• [EXERCISE INSTRUCTIONS]
Write out, exactly and only, the lines that run from the top of the records to the line with "core authentication middleware". Include both ends; exclude pictures.

···

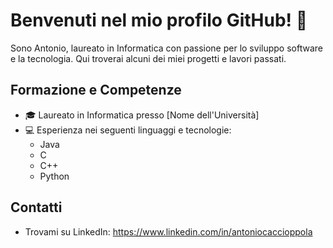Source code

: # Benvenuti nel mio profilo GitHub! 👋

Sono Antonio, laureato in Informatica con passione per lo sviluppo software e la tecnologia. Qui troverai alcuni dei miei progetti e lavori passati.

## Formazione e Competenze

- 🎓 Laureato in Informatica presso [Nome dell'Università]
- 💻 Esperienza nei seguenti linguaggi e tecnologie:
  - Java
  - C
  - C++
  - Python


## Contatti

- Trovami su LinkedIn: https://www.linkedin.com/in/antoniocaccioppola


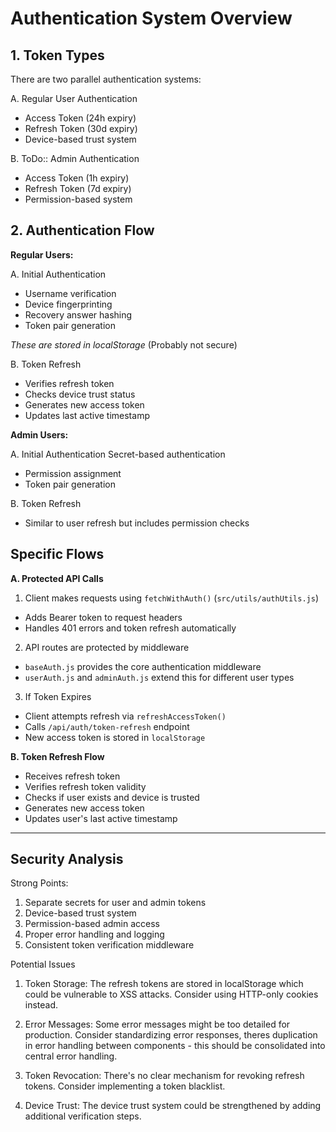 # Authentication System Overview

## 1. Token Types
There are two parallel authentication systems:

A. Regular User Authentication
- Access Token (24h expiry)
- Refresh Token (30d expiry)
- Device-based trust system

B. ToDo:: Admin Authentication
- Access Token (1h expiry)
- Refresh Token (7d expiry)
- Permission-based system

## 2. Authentication Flow

**Regular Users:**

A. Initial Authentication
- Username verification
- Device fingerprinting
- Recovery answer hashing
- Token pair generation

_These are stored in localStorage_ (Probably not secure)

B. Token Refresh
- Verifies refresh token
- Checks device trust status
- Generates new access token
- Updates last active timestamp

**Admin Users:**

A. Initial Authentication
Secret-based authentication
- Permission assignment
- Token pair generation

B. Token Refresh
- Similar to user refresh but includes permission checks

## Specific Flows

**A. Protected API Calls**
1. Client makes requests using `fetchWithAuth()` (`src/utils/authUtils.js`)
- Adds Bearer token to request headers
- Handles 401 errors and token refresh automatically

2. API routes are protected by middleware
- `baseAuth.js` provides the core authentication middleware
- `userAuth.js` and `adminAuth.js` extend this for different user types

3. If Token Expires
- Client attempts refresh via `refreshAccessToken()`
- Calls `/api/auth/token-refresh` endpoint
- New access token is stored in `localStorage`

**B. Token Refresh Flow**
- Receives refresh token
- Verifies refresh token validity
- Checks if user exists and device is trusted
- Generates new access token
- Updates user's last active timestamp

---

## Security Analysis

Strong Points:
1. Separate secrets for user and admin tokens
2. Device-based trust system
3. Permission-based admin access
4. Proper error handling and logging
5. Consistent token verification middleware

Potential Issues
1. Token Storage: The refresh tokens are stored in localStorage which could be vulnerable to XSS attacks. Consider using HTTP-only cookies instead.

2. Error Messages: Some error messages might be too detailed for production. Consider standardizing error responses, theres duplication in error  handling between components - this should be consolidated into central error handling.

3. Token Revocation: There's no clear mechanism for revoking refresh tokens. Consider implementing a token blacklist.

4. Device Trust: The device trust system could be strengthened by adding additional verification steps.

···

• [OUTPUT FOR THIS EXERCISE]
Source code

: # Benvenuti nel mio profilo GitHub! 👋

Sono Antonio, laureato in Informatica con passione per lo sviluppo software e la tecnologia. Qui troverai alcuni dei miei progetti e lavori passati.

## Formazione e Competenze

- 🎓 Laureato in Informatica presso [Nome dell'Università]
- 💻 Esperienza nei seguenti linguaggi e tecnologie:
  - Java
  - C
  - C++
  - Python


## Contatti

- Trovami su LinkedIn: https://www.linkedin.com/in/antoniocaccioppola


 # Authentication System Overview

## 1. Token Types
There are two parallel authentication systems:

A. Regular User Authentication
- Access Token (24h expiry)
- Refresh Token (30d expiry)
- Device-based trust system

B. ToDo:: Admin Authentication
- Access Token (1h expiry)
- Refresh Token (7d expiry)
- Permission-based system

## 2. Authentication Flow

**Regular Users:**

A. Initial Authentication
- Username verification
- Device fingerprinting
- Recovery answer hashing
- Token pair generation

_These are stored in localStorage_ (Probably not secure)

B. Token Refresh
- Verifies refresh token
- Checks device trust status
- Generates new access token
- Updates last active timestamp

**Admin Users:**

A. Initial Authentication
Secret-based authentication
- Permission assignment
- Token pair generation

B. Token Refresh
- Similar to user refresh but includes permission checks

## Specific Flows

**A. Protected API Calls**
1. Client makes requests using `fetchWithAuth()` (`src/utils/authUtils.js`)
- Adds Bearer token to request headers
- Handles 401 errors and token refresh automatically

2. API routes are protected by middleware
- `baseAuth.js` provides the core authentication middleware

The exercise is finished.